Cascade-responsive nanobomb with domino effect for anti-tumor synergistic therapies

The development of reactive oxygen species (ROS) generation agents that can selectively produce sufficient ROS at the tumor site without external energy stimulation is of great significance for the further clinical application of ROS-based therapies. Herein, we designed a cascade-responsive ROS nanobomb (ZnO2@Ce6/CaP@CPPO/BSA, designated as Z@Ce6/CaP@CB) with domino effect and without external stimulation for the specific generation of multiple powerful ROS storms at the tumor site. The calcium phosphate shell and ZnO2 core gradually degrade and release Ca2+, Zn2+ and hydrogen peroxide (H2O2) under acid stimulation. On the one hand, Zn2+ can enhance the generation of endogenous superoxide anions (center dot O-2(-)) and H2O2 through the inhibition of the mitochondrial electron transport chain. On the other hand, the generation of large amounts of exogenous H2O2 can cause oxidative damage to tumor cells and further activate bis[2,4,5-trichloro-6-(pentyloxycarbonyl)phenyl] oxalate (CPPO)-mediated chemiexcited photodynamic therapy. In addition, the oxidative stress caused by the generated ROS can lead to the uncontrolled accumulation of Ca2+ in cells and further result in Ca2+ overload-induced cell death.

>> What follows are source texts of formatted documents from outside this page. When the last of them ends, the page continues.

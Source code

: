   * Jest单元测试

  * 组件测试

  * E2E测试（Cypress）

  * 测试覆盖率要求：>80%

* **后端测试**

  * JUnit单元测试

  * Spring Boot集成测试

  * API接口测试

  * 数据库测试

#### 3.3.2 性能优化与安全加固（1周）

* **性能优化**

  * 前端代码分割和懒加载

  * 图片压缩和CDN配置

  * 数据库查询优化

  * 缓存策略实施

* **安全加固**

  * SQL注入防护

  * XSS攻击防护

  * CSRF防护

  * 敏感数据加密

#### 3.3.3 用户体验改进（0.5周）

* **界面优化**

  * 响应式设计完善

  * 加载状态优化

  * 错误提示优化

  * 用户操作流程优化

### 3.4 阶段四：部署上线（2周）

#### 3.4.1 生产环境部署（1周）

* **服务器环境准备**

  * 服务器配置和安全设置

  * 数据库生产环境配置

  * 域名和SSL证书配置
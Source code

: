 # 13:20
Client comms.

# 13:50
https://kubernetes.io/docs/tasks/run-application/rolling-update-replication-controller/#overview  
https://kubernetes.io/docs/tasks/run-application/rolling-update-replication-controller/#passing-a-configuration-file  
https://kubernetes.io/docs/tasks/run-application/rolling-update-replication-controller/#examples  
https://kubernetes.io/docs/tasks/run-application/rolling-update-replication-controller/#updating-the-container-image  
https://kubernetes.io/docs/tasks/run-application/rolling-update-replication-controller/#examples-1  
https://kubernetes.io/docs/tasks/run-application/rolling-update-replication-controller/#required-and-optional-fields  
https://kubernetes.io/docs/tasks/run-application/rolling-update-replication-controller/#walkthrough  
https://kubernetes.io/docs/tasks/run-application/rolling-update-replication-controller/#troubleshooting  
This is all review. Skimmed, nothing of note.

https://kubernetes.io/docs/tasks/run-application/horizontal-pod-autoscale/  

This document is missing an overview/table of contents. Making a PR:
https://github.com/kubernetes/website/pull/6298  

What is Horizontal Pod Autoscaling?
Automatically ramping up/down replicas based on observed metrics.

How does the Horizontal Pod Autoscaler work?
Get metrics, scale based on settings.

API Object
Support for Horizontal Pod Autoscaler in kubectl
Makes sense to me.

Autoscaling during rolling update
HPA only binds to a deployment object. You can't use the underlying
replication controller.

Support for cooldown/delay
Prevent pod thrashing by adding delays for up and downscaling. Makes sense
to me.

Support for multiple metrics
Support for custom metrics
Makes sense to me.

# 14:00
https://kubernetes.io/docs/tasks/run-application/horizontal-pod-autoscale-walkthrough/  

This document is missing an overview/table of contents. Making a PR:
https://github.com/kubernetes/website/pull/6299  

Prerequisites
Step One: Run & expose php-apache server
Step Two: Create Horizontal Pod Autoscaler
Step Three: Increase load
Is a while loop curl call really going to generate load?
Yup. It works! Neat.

Therefore, the introduction of Z@Ce6/CaP@CB nanobombs triggered the 'domino effect' that caused multiple heavy ROS storms and Ca2+ overload in tumors and effectively activated anti-tumor immune response.

Automated summary

In this study, a cascade-responsive ROS nanobomb was designed to selectively generate multiple powerful ROS storms at tumor sites without external stimulation, thus effectively activating anti-tumor immune response.